Rendered images with source text:
▽
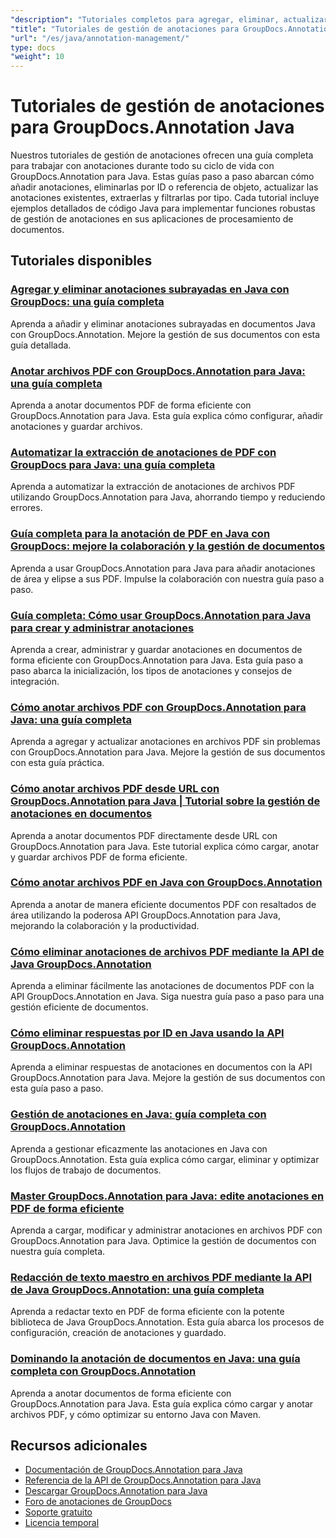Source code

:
 ```yaml
---
"description": "Tutoriales completos para agregar, eliminar, actualizar y administrar anotaciones en documentos usando GroupDocs.Annotation para Java."
"title": "Tutoriales de gestión de anotaciones para GroupDocs.Annotation Java"
"url": "/es/java/annotation-management/"
type: docs
"weight": 10
---
```


# Tutoriales de gestión de anotaciones para GroupDocs.Annotation Java

Nuestros tutoriales de gestión de anotaciones ofrecen una guía completa para trabajar con anotaciones durante todo su ciclo de vida con GroupDocs.Annotation para Java. Estas guías paso a paso abarcan cómo añadir anotaciones, eliminarlas por ID o referencia de objeto, actualizar las anotaciones existentes, extraerlas y filtrarlas por tipo. Cada tutorial incluye ejemplos detallados de código Java para implementar funciones robustas de gestión de anotaciones en sus aplicaciones de procesamiento de documentos.

## Tutoriales disponibles

### [Agregar y eliminar anotaciones subrayadas en Java con GroupDocs: una guía completa](./java-groupdocs-annotate-add-remove-underline/)
Aprenda a añadir y eliminar anotaciones subrayadas en documentos Java con GroupDocs.Annotation. Mejore la gestión de sus documentos con esta guía detallada.

### [Anotar archivos PDF con GroupDocs.Annotation para Java: una guía completa](./annotate-pdfs-groupdocs-annotation-java-guide/)
Aprenda a anotar documentos PDF de forma eficiente con GroupDocs.Annotation para Java. Esta guía explica cómo configurar, añadir anotaciones y guardar archivos.

### [Automatizar la extracción de anotaciones de PDF con GroupDocs para Java: una guía completa](./automate-pdf-annotation-extraction-groupdocs-java/)
Aprenda a automatizar la extracción de anotaciones de archivos PDF utilizando GroupDocs.Annotation para Java, ahorrando tiempo y reduciendo errores.

### [Guía completa para la anotación de PDF en Java con GroupDocs: mejore la colaboración y la gestión de documentos](./java-pdf-annotation-groupdocs-guide/)
Aprenda a usar GroupDocs.Annotation para Java para añadir anotaciones de área y elipse a sus PDF. Impulse la colaboración con nuestra guía paso a paso.

### [Guía completa: Cómo usar GroupDocs.Annotation para Java para crear y administrar anotaciones](./annotations-groupdocs-annotation-java-tutorial/)
Aprenda a crear, administrar y guardar anotaciones en documentos de forma eficiente con GroupDocs.Annotation para Java. Esta guía paso a paso abarca la inicialización, los tipos de anotaciones y consejos de integración.

### [Cómo anotar archivos PDF con GroupDocs.Annotation para Java: una guía completa](./annotate-pdfs-groupdocs-annotation-java/)
Aprenda a agregar y actualizar anotaciones en archivos PDF sin problemas con GroupDocs.Annotation para Java. Mejore la gestión de sus documentos con esta guía práctica.

### [Cómo anotar archivos PDF desde URL con GroupDocs.Annotation para Java | Tutorial sobre la gestión de anotaciones en documentos](./annotate-pdfs-from-urls-groupdocs-java/)
Aprenda a anotar documentos PDF directamente desde URL con GroupDocs.Annotation para Java. Este tutorial explica cómo cargar, anotar y guardar archivos PDF de forma eficiente.

### [Cómo anotar archivos PDF en Java con GroupDocs.Annotation](./java-pdf-annotation-groupdocs-java/)
Aprenda a anotar de manera eficiente documentos PDF con resaltados de área utilizando la poderosa API GroupDocs.Annotation para Java, mejorando la colaboración y la productividad.

### [Cómo eliminar anotaciones de archivos PDF mediante la API de Java GroupDocs.Annotation](./groupdocs-annotation-java-remove-pdf-annotations/)
Aprenda a eliminar fácilmente las anotaciones de documentos PDF con la API GroupDocs.Annotation en Java. Siga nuestra guía paso a paso para una gestión eficiente de documentos.

### [Cómo eliminar respuestas por ID en Java usando la API GroupDocs.Annotation](./java-groupdocs-annotation-remove-replies-by-id/)
Aprenda a eliminar respuestas de anotaciones en documentos con la API GroupDocs.Annotation para Java. Mejore la gestión de sus documentos con esta guía paso a paso.

### [Gestión de anotaciones en Java: guía completa con GroupDocs.Annotation](./groupdocs-annotation-java-manage-documents/)
Aprenda a gestionar eficazmente las anotaciones en Java con GroupDocs.Annotation. Esta guía explica cómo cargar, eliminar y optimizar los flujos de trabajo de documentos.

### [Master GroupDocs.Annotation para Java: edite anotaciones en PDF de forma eficiente](./groupdocs-annotation-java-modify-pdf-annotations/)
Aprenda a cargar, modificar y administrar anotaciones en archivos PDF con GroupDocs.Annotation para Java. Optimice la gestión de documentos con nuestra guía completa.

### [Redacción de texto maestro en archivos PDF mediante la API de Java GroupDocs.Annotation: una guía completa](./groupdocs-annotation-java-text-redaction-tutorial/)
Aprenda a redactar texto en PDF de forma eficiente con la potente biblioteca de Java GroupDocs.Annotation. Esta guía abarca los procesos de configuración, creación de anotaciones y guardado.

### [Dominando la anotación de documentos en Java: una guía completa con GroupDocs.Annotation](./mastering-document-annotation-groupdocs-java/)
Aprenda a anotar documentos de forma eficiente con GroupDocs.Annotation para Java. Esta guía explica cómo cargar y anotar archivos PDF, y cómo optimizar su entorno Java con Maven.

## Recursos adicionales

- [Documentación de GroupDocs.Annotation para Java](https://docs.groupdocs.com/annotation/java/)
- [Referencia de la API de GroupDocs.Annotation para Java](https://reference.groupdocs.com/annotation/java/)
- [Descargar GroupDocs.Annotation para Java](https://releases.groupdocs.com/annotation/java/)
- [Foro de anotaciones de GroupDocs](https://forum.groupdocs.com/c/annotation)
- [Soporte gratuito](https://forum.groupdocs.com/)
- [Licencia temporal](https://purchase.groupdocs.com/temporary-license/)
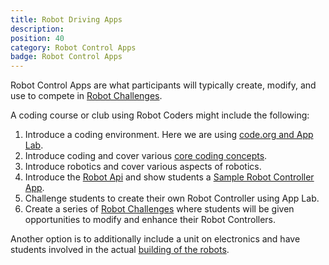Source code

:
 ```yaml
---
title: Robot Driving Apps
description:
position: 40
category: Robot Control Apps
badge: Robot Control Apps
---
```


Robot Control Apps are what participants will typically create, modify, and use to compete in [Robot Challenges](/robot-challenges).

A coding course or club using Robot Coders might include the following:

1. Introduce a coding environment. Here we are using [code.org and App Lab](https://code.org/educate/applab).
2. Introduce coding and cover various [core coding concepts](/teaching-coding#coding-concepts).
3. Introduce robotics and cover various aspects of robotics.
4. Introduce the [Robot Api](/robot-api) and show students a [Sample Robot Controller App](/robot-controller-sample-app).
5. Challenge students to create their own Robot Controller using App Lab.
6. Create a series of [Robot Challenges](/robot-challenges) where students will be given opportunities to modify and enhance their Robot Controllers.

Another option is to additionally include a unit on electronics and have students involved in the actual [building of the robots](/creating-robots).
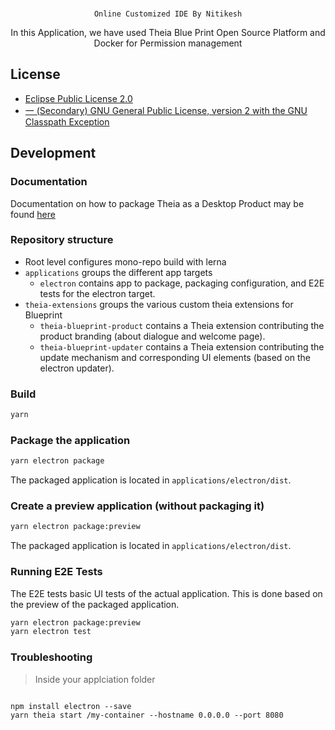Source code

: <br/>
<div id="theia-logo" align="center">

    Online Customized IDE By Nitikesh
</div>

<div id="badges" align="center">

In this Application, we have used Theia Blue Print Open Source Platform and Docker for Permission management

</div>

## License

- [Eclipse Public License 2.0](LICENSE)
- [一 (Secondary) GNU General Public License, version 2 with the GNU Classpath Exception](LICENSE)


## Development

### Documentation

Documentation on how to package Theia as a Desktop Product may be found [here](https://theia-ide.org/docs/blueprint_documentation/)

### Repository structure

- Root level configures mono-repo build with lerna
- `applications` groups the different app targets
  - `electron` contains app to package, packaging configuration, and E2E tests for the electron target.
- `theia-extensions` groups the various custom theia extensions for Blueprint
  - `theia-blueprint-product` contains a Theia extension contributing the product branding (about dialogue and welcome page).
  - `theia-blueprint-updater` contains a Theia extension contributing the update mechanism and corresponding UI elements (based on the electron updater).

### Build

```sh
yarn
```

### Package the application

```sh
yarn electron package
```

The packaged application is located in `applications/electron/dist`.

### Create a preview application (without packaging it)

```sh
yarn electron package:preview
```

The packaged application is located in `applications/electron/dist`.

### Running E2E Tests

The E2E tests basic UI tests of the actual application.
This is done based on the preview of the packaged application.

```sh
yarn electron package:preview
yarn electron test
```

### Troubleshooting

>Inside your applciation folder
```

npm install electron --save
yarn theia start /my-container --hostname 0.0.0.0 --port 8080
```
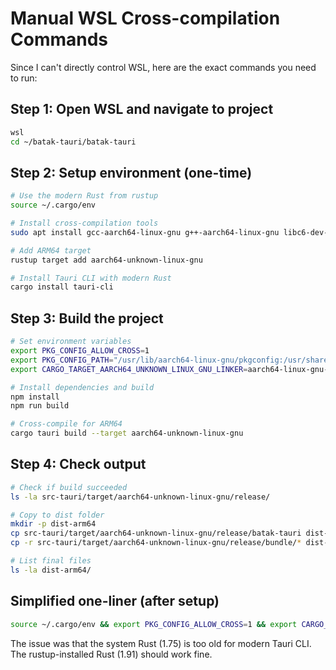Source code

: # Manual WSL Cross-compilation Commands

Since I can't directly control WSL, here are the exact commands you need to run:

## Step 1: Open WSL and navigate to project
```bash
wsl
cd ~/batak-tauri/batak-tauri
```

## Step 2: Setup environment (one-time)
```bash
# Use the modern Rust from rustup
source ~/.cargo/env

# Install cross-compilation tools
sudo apt install gcc-aarch64-linux-gnu g++-aarch64-linux-gnu libc6-dev-arm64-cross

# Add ARM64 target
rustup target add aarch64-unknown-linux-gnu

# Install Tauri CLI with modern Rust
cargo install tauri-cli
```

## Step 3: Build the project
```bash
# Set environment variables
export PKG_CONFIG_ALLOW_CROSS=1
export PKG_CONFIG_PATH="/usr/lib/aarch64-linux-gnu/pkgconfig:/usr/share/pkgconfig"
export CARGO_TARGET_AARCH64_UNKNOWN_LINUX_GNU_LINKER=aarch64-linux-gnu-gcc

# Install dependencies and build
npm install
npm run build

# Cross-compile for ARM64
cargo tauri build --target aarch64-unknown-linux-gnu
```

## Step 4: Check output
```bash
# Check if build succeeded
ls -la src-tauri/target/aarch64-unknown-linux-gnu/release/

# Copy to dist folder
mkdir -p dist-arm64
cp src-tauri/target/aarch64-unknown-linux-gnu/release/batak-tauri dist-arm64/
cp -r src-tauri/target/aarch64-unknown-linux-gnu/release/bundle/* dist-arm64/ 2>/dev/null || true

# List final files
ls -la dist-arm64/
```

## Simplified one-liner (after setup)
```bash
source ~/.cargo/env && export PKG_CONFIG_ALLOW_CROSS=1 && export CARGO_TARGET_AARCH64_UNKNOWN_LINUX_GNU_LINKER=aarch64-linux-gnu-gcc && cargo tauri build --target aarch64-unknown-linux-gnu
```

The issue was that the system Rust (1.75) is too old for modern Tauri CLI. The rustup-installed Rust (1.91) should work fine.
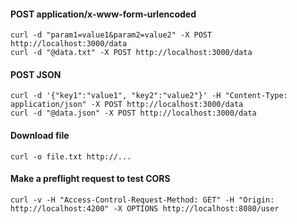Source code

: #### POST application/x-www-form-urlencoded
```
curl -d "param1=value1&param2=value2" -X POST http://localhost:3000/data
curl -d "@data.txt" -X POST http://localhost:3000/data
```

#### POST JSON
```
curl -d '{"key1":"value1", "key2":"value2"}' -H "Content-Type: application/json" -X POST http://localhost:3000/data
curl -d "@data.json" -X POST http://localhost:3000/data
```

#### Download file
```
curl -o file.txt http://...
```

#### Make a preflight request to test CORS
```
curl -v -H "Access-Control-Request-Method: GET" -H "Origin: http://localhost:4200" -X OPTIONS http://localhost:8080/user
```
△
» **Exercise description**: Filtering the entries above by the word "https", copy each line that matches.

» **Expected answer**:
- [Documentación de GroupDocs.Annotation para Java](https://docs.groupdocs.com/annotation/java/)
- [Referencia de la API de GroupDocs.Annotation para Java](https://reference.groupdocs.com/annotation/java/)
- [Descargar GroupDocs.Annotation para Java](https://releases.groupdocs.com/annotation/java/)
- [Foro de anotaciones de GroupDocs](https://forum.groupdocs.com/c/annotation)
- [Soporte gratuito](https://forum.groupdocs.com/)
- [Licencia temporal](https://purchase.groupdocs.com/temporary-license/)
1. Introduce a coding environment. Here we are using [code.org and App Lab](https://code.org/educate/applab).
Documentation on how to package Theia as a Desktop Product may be found [here](https://theia-ide.org/docs/blueprint_documentation/)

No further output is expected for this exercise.